I've always hated the idea of blogging. The thought of people reading anything I may think, feel or do, makes me cringe...literally. In all honesty, I am not exactly sure why I chose to make one of these things. I think it's this newly-created fantasy I've created for myself. What's the fantasy? Well, I have this half-thought-out hope that my all of my post-graduate experiences will have only one purpose: to have absolutely no purpose.Or rather, to not have what I once thought was a purpose, what I thought was stability. This blog is meant to have no purpose: I don't actually think anyone gives a damn about what I have to say; I don't think I'm hear to preach, teach, or enlighten; I'm not showing you how awesome, life changing, or beautiful something is. Nope, this has no purpose except to have no purpose. This shit-show we call post-graduation has shown me that all those half-assed goals I tried to nail down into my brain with a nail that couldn't quite fit were just goals I thought I should have in a society that pressures everyone to have the house built by the time you are 25. So fuck it, I'm tearing down my metaphorical half-built house on no base. I'm starting from scratch. I'm digging up my house and going straight for the roots. My roots actually.
So, I'm in Mexico. Yah, I know, I've heard that before and rolled my eyes too. Like I said, writing this shit out in a blog post never sounds as profound as you think of it in your head. Not for me, not for anyone. I'm sure that's a kind of problem with revealing something internal that maybe can't be placed within the context you find yourself. I guess more simply, blogging is an issue of revealing your identity. (Not in the Clark Kent way obvi). So--actually, I take it back. This blog does have a purpose. It is to help contribute to me facing my identity during this time in Mexico.
My identity is all fucked up. Mostly because I can't decide what it is. I lost my roots sometime in the past 22 years. When you think of roots, you think of the beginning of a being. Roots are the bases from which things grow. To not have a root is stunt growth, to kill something. Since I was young, I was chopping down at my Mexican roots, in an effort to survive in the American context I was in. Here was my logic: I see Mexican guys treating girls like shit, I'm going to date white dudes, I see half the Latino kids getting into trouble with their friends, Im going to hang out with white kids, I see people American culture as revered while Mexican culture is shunned, I'm going to reject my Mexican traditions. Its some fucked up logic, but it was the subconscious mentality I embraced growing up until the end of my college years. Of course, as an adolescent I didn't realized that all those observances that caused me to throw my Mexican-ness out the window were outcomes of a system of structural inequality and racism in America targeted at people of color. I didn't know what half those words meant when I was twelve.
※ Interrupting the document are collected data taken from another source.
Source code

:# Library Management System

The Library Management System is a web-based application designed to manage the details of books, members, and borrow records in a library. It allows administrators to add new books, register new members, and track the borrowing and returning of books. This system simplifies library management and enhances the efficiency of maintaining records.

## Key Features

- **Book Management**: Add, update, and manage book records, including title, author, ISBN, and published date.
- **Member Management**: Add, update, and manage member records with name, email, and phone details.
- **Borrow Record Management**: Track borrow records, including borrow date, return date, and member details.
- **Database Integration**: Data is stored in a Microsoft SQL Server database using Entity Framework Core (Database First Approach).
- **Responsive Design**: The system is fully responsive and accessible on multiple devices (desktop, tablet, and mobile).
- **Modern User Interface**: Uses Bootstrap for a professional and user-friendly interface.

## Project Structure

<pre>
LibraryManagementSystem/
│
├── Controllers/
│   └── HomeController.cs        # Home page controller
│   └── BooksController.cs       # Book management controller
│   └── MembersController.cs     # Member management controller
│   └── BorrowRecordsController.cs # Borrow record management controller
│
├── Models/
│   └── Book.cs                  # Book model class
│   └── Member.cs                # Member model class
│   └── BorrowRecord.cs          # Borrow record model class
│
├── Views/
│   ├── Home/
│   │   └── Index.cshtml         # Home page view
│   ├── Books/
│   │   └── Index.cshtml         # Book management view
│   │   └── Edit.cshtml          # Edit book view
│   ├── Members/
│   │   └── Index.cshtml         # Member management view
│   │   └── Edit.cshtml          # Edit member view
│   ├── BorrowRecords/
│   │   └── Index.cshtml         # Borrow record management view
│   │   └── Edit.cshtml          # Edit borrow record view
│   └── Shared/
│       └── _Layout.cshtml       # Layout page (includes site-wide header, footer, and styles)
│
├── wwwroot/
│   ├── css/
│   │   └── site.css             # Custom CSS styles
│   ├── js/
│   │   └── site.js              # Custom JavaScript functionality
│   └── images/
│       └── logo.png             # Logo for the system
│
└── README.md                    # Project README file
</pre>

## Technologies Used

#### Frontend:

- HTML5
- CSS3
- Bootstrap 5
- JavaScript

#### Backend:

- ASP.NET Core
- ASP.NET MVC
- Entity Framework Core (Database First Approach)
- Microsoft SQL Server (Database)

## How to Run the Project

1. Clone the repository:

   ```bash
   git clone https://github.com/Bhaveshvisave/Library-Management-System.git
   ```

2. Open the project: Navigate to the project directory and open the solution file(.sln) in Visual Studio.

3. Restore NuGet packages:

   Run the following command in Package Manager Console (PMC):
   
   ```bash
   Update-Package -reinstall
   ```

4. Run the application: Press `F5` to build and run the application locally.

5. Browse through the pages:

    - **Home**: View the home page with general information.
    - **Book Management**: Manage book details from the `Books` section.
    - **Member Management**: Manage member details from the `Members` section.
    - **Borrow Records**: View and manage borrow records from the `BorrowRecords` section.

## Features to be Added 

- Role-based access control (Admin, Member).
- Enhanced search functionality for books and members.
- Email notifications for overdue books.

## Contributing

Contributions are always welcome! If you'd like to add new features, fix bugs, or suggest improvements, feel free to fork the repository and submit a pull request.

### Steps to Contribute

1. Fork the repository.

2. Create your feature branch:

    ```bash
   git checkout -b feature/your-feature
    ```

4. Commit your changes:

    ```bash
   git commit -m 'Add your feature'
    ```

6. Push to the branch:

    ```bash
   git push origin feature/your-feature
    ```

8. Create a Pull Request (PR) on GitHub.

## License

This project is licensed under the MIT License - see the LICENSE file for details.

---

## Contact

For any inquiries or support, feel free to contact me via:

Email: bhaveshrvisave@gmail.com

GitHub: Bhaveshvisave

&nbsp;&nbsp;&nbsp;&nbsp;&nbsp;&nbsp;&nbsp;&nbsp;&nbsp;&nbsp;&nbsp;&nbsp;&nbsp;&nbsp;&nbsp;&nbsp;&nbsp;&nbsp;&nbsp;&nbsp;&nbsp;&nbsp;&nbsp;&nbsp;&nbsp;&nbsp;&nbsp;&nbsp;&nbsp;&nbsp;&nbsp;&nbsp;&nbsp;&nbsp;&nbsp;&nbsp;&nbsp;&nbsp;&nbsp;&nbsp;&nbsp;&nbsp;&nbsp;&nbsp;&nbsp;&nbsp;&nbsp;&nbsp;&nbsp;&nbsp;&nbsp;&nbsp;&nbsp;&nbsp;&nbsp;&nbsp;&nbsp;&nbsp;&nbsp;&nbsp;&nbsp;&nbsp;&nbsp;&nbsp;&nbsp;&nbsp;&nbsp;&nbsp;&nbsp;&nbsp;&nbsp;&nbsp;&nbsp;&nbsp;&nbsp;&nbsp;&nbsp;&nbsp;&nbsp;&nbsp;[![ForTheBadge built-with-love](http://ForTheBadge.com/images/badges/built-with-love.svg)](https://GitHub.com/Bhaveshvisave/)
Your roots, your identity is not easily given up. Me giving up my Mexican identity is proof of the way identity is negotiated within the context in which you are embedded. Within the dominant American context, the rhetoric we find everyday concerning race and language is that it is inferior to diverge from the dominant white, male, English speaking norm. I mean, for god sakes this kind of shit exists: http://www.youtube.com/watch?v=sEJfS1v-fU0. Especially when children of Mexican parents are found in between two contexts--that of the Mexican setting and that of the American one--it is impossible for a child to fully understand the impact that jumping between two identities, melding two identities, or rejecting an identity can have not only individually, but on the grand scale of socio-political realities within the United States. The history of my ancestors, the luscious traditions found in my family, or the long-established pride of being Mexican in my community, was not enough to stop the history of racism, neo-colonialism, and gloablization in the American context from dominating my psyche. My burned, broken, and cut roots are evidence of modern colonialism that we ignore.
I'm tired of being ignorant to it.
Welcome to my journey to replant the fruit of my ancestors' labor. I welcome you to join the movement.